In our never ending search for an automated let me sit back and watch and make money method, Dogwood and I are trying a number of approaches to using the Proshares ultra-short funds along with the Q's to see if we can find a market timing system that makes sense. Dogwood is right now studying the effect of TICK on the process and I'm looking at several other methods.

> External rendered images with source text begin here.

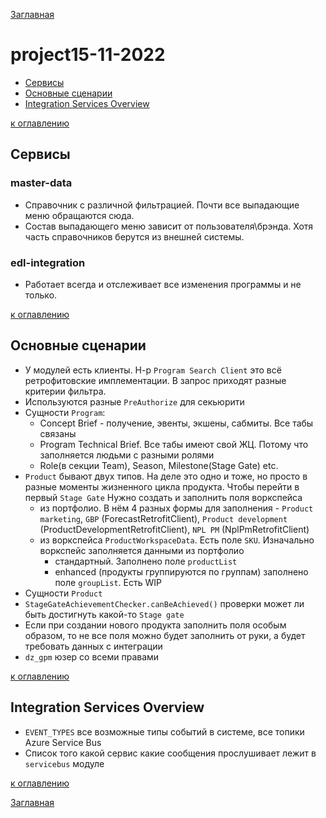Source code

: [Заглавная](README.md)

# project15-11-2022

+ [Сервисы](project15-11-2022.md#Сервисы)
+ [Основные сценарии](project15-11-2022.md#Основные-сценарии)
+ [Integration Services Overview](project15-11-2022.md#Integration-Services-Overview)

[//]: # ([bash1]:img/lang/bashkort/bash1.png)

[к оглавлению](project15-11-2022.md#project15-11-2022)

## Сервисы

###  master-data

- Справочник с различной фильтрацией. Почти все выпадающие меню обращаются сюда.
- Состав выпадающего меню зависит от пользователя\брэнда.
Хотя часть справочников берутся из внешней системы.

### edl-integration

- Работает всегда и отслеживает все изменения программы и не только. 

[к оглавлению](project15-11-2022.md#project15-11-2022)

## Основные сценарии

- У модулей есть клиенты.
Н-р `Program Search Client` это всё ретрофитовские имплементации.
В запрос приходят разные критерии фильтра.
- Используются разные `PreAuthorize` для секьюрити
- Сущности `Program`:
  - Concept Brief - получение, эвенты, экшены, сабмиты. Все табы связаны
  - Program Technical Brief. Все табы имеют свой ЖЦ. 
  Потому что заполняется людьми с разными ролями
  - Role(в секции Team), Season, Milestone(Stage Gate) etc.
- `Product` бывают двух типов. На деле это одно и тоже, 
но просто в разные моменты жизненного цикла продукта. Чтобы перейти в первый `Stage Gate`
Нужно создать и заполнить поля воркспейса
  - из портфолио. В нём 4 разных формы для заполнения - `Product marketing`, 
  `GBP` (ForecastRetrofitClient), `Product development` (ProductDevelopmentRetrofitClient), 
  `NPL PM` (NplPmRetrofitClient)
  - из воркспейса `ProductWorkspaceData`. Есть поле `SKU`. Изначально воркспейс 
  заполняется данными из портфолио
    - стандартный. Заполнено поле `productList`
    - enhanced (продукты группируются по группам) заполнено поле `groupList`. Есть WIP
- Сущности `Product`
- `StageGateAchievementChecker.canBeAchieved()` проверки может ли быть 
достигнуть какой-то `Stage gate`
- Если при создании нового продукта заполнить поля особым образом, 
то не все поля можно будет заполнить от руки, а будет требовать данных с интеграции
- `dz_gpm` юзер со всеми правами

[к оглавлению](project15-11-2022.md#project15-11-2022)

## Integration Services Overview

- `EVENT_TYPES` все возможные типы событий в системе, все топики  Azure Service Bus
- Список того какой сервис какие сообщения прослушивает лежит в `servicebus` модуле

[к оглавлению](project15-11-2022.md#project15-11-2022)

[Заглавная](README.md)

Including buy both and let one fail and one succeed. The best way to do that is to buy one or the other the night before depending on your feel for the market on the next day. If you believe the market is going up the next morning buy the Q's and set a stop close below them. If you believe the market is going down buy QID and set a stop below it. Usually at 3:45 EST you shouldn't have a lot of trouble getting filled because the day traders have all gone home for the day. (Except for a few hard core who play after hours). Then the next morning at the open you buy the other automatically also with a close stop and hope that the whipsaw of the market place doesn't take them both out. It happens. I've tried it a couple of times with success each time but I don't like the suspense.
Yesterday morning provided a great opportunity to try out a pivot point based approach because the Q's opened up and QID opened down. If you want to be prepared for the next day you have to generate the pivot points before the market opens - we've discussed how pivot points are generated so I won't cover that again.
Once you have generated the pivot points for the two stocks as soon as the market opens and you can get a one day chart you should bring it up and annotate it with the pivot point, MPH, MPL, R1, S1 or as much as will fit. Some systems provide this capability built in - mine doesn't but that's OK - I would continue to annotate them by hand as I have been doing all along. I enjoy doing it and it helps me concentrate on the task at hand.
Here is what the two stocks looked like at the end of the day.
You can see how they are an exact mirror image of one another and that they hit the pivot points at the same times. Note how you could have used the pivot point (1) of both stocks to inform your purchase. Then when the QID pulled back away from R3 and the Q's pulled away from S3 you sell QID and buy the Q's.
Thus in one day you make a buck and a half on QID and another 30 cents on the Q's. Dogwood suggests that we use QLD but I don't think it has enough volume yet to make it reasonable. But if you could have got a fill in QLD around 12:15 or so you would have made about a buck on the transaction.
I'll stick with the Q's for the counter trade in this instance until QLD becomes more popular.
A little memory trick so that you won't be buying the wrong ETF - QLD - "Long Double Q's", QID - "Inverse Double Q's".